On Oct. 9, the Local Emergency Planning Committee (LEPC) took part in a series of drills in Alamo involving the schools and community. The schools participated in drills for school bus evacuation, fire, shelter in place, earthquake, lockdown, school evacuation, and parent reunification. After the students were dismissed for the half-day, staff went on to participate in an active assailant drill and a hot wash discussion and drill.

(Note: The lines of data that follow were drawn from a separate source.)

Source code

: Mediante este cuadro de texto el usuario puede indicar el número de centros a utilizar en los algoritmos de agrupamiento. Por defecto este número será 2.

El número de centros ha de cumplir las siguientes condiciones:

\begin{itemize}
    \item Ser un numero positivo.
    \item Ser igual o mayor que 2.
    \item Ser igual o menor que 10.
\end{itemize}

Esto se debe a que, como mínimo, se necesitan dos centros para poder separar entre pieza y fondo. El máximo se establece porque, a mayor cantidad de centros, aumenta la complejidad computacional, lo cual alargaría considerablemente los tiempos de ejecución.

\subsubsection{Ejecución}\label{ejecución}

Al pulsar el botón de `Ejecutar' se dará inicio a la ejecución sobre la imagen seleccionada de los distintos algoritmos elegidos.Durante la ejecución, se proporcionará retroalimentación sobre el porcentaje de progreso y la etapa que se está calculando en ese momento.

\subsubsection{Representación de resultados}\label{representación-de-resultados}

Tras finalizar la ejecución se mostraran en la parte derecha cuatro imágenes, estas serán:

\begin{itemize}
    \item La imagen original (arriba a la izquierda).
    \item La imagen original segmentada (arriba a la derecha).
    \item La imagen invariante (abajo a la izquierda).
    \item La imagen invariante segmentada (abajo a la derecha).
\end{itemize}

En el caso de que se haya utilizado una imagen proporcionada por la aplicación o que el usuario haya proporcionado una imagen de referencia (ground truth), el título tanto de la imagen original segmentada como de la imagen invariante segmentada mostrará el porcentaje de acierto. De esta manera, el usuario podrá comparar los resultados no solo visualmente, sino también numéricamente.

Representatives from all over Lincoln County met at the ambulance barn in Alamo including Bud Marshall with the Nevada Division of Emergency Management. The LEPC committee was also there including Rick Stever as the Lincoln County Emergency Manager and Fire Chief; Elaine Zimmerman, the Lincoln County Grant Administrator; and Louise Buettner, the Lincoln County Sheriff’s Department. Other representatives were from the Nevada Highway Patrol; Pioche Fire; Panaca Fire; Pahranagat Valley Fire; Pahranagat Valley EMT; Alamo Power; and Alamo Sewer and Water.

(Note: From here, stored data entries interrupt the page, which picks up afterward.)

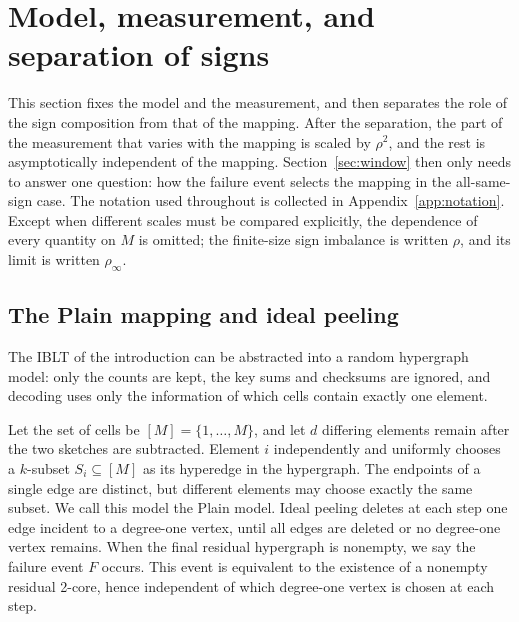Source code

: \section{Model, measurement, and separation of signs}\label{sec:model}
This section fixes the model and the measurement, and then separates the role of the sign composition from that of the mapping.
After the separation, the part of the measurement that varies with the mapping is scaled by $\rho^2$, and the rest is
asymptotically independent of the mapping.
Section~\ref{sec:window} then only needs to answer one question: how the failure event selects the mapping in the
all-same-sign case.
The notation used throughout is collected in Appendix~\ref{app:notation}. Except when different scales must be compared
explicitly, the dependence of every quantity on $M$ is omitted; the finite-size sign
imbalance is written $\rho$, and its limit is written $\rho_\infty$.

\subsection{The Plain mapping and ideal peeling}
The IBLT of the introduction can be abstracted into a random hypergraph model: only the counts are kept, the key sums and
checksums are ignored, and decoding uses only the information of which cells
contain exactly one element.

Let the set of cells be $[M]=\{1,\ldots,M\}$, and let $d$ differing elements remain after the two sketches are subtracted. Element $i$ independently and
uniformly chooses a $k$-subset $S_i\subseteq[M]$ as its hyperedge in the hypergraph. The endpoints of a single edge are
distinct, but different elements may choose exactly the same subset. We call this model the
Plain model. Ideal peeling deletes at each step one edge incident to a degree-one vertex, until all edges are deleted or no
degree-one vertex remains. When the final residual hypergraph is nonempty, we say the failure event $F$ occurs. This event is
equivalent to the existence of a nonempty residual
2-core, hence independent of which degree-one vertex is chosen at each step.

Before splitting into groups, Rick Higbee discussed how important a unified command is in emergencies. A unified command is when different agencies come together under on Emergency Operations Center (EOC). Everyone brings their own expertise and they handle their own jurisdiction and responsibilities with them, but there is a chain of command to follow. When the group can’t come to a consensus, the Incident Commander (IC) makes the call in a unified command.
Following Higbee’s discussion, those attending broke off into three groups. One group went into the ambulance barn bays to go over the hazmat trailers and equipment with Lonny Walch. Another group stayed with Stever from Lincoln County Fire and went over information about the Emergency Operations Center.

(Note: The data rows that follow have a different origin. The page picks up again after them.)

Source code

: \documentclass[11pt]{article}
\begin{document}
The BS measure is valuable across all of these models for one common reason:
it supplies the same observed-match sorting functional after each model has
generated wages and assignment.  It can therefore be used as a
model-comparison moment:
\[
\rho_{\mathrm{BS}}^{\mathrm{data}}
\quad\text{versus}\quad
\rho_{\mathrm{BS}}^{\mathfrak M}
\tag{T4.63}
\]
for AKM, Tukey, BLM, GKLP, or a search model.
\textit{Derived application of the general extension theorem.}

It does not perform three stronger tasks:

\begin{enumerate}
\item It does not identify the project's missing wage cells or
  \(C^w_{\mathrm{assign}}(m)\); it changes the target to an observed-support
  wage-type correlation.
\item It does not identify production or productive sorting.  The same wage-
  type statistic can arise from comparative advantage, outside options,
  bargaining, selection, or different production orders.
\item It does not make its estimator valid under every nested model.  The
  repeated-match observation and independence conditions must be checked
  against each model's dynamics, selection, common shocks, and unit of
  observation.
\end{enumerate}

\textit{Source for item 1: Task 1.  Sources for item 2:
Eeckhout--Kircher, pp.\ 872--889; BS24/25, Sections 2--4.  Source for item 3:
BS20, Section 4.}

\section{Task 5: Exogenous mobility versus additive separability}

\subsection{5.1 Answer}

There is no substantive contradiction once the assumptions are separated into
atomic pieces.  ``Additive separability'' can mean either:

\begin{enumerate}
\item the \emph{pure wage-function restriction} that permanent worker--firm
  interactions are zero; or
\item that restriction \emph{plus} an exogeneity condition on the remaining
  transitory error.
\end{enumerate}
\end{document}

Stever went over the format of an EOC which involves and Incident Command System (ICS) which is a standard, on-scene, all-threats and hazards incident management concept. ICS helps ensure the safety of responders and others, helps achieve tactical objectives, and allows for efficient use of resources. In an ICS, the Incident Commander is over three officers that become his command staff. The Public Information Officer is there to communicate information to the press and public. This is who people should talk to for information. The Liaison Officer combines the entities and serves as a soundboard before seeing the IC. The Safety Officer ensures safety for all involved.
Roberta Hess, the Pahranagat Valley Emergency Management Chairperson, commented on how the school drills went, expressing, “The evacuation of the schools went very smooth and was very well done. Rural communities have open campuses, which we value, but the schools have to make sure they are always careful, which they do. Even with an open campus, the lockdown drill was very fast and impressive.”
Several parents at the parent reunification part of the evacuation had positive things to say about the drills. Teralee Morley from Alamo commented, “Everything went very smoothly and the process of picking up my kids was good. I feel I know what is expected of me as a parent in an emergency.”
Lisa Poulsen from Alamo added, “I think they are doing a good job. It’s good to be informed. These drills are good practice so the parents and the kids know what to do.”
Emilee Frehner from Alamo expressed, “The reunification went very smooth. Kids were all together in one room and the parents lined up to sign their kids out.”
Steve Pearce from Hiko stated, “I thought everything went really well. I was really happy with the security protocols. I am also very happy overall that they do these drills and practice runs. I hope they are never necessary for real-life events, but if they are, I’m confident in the protocols and procedures that have been established to maintain both safety and security.”
When talking to Mike Sparrow, the School Safety Coordinator for the Pahranagat Valley Schools, he said, “I spent a lot of time organizing the day and keeping things on schedule. It was nice and clean and clear and everyone did their job and contributed. Everyone commented about how they learned quite a bit in the afternoon. I think it was worth the time for the kids and staff spent out of the classroom.”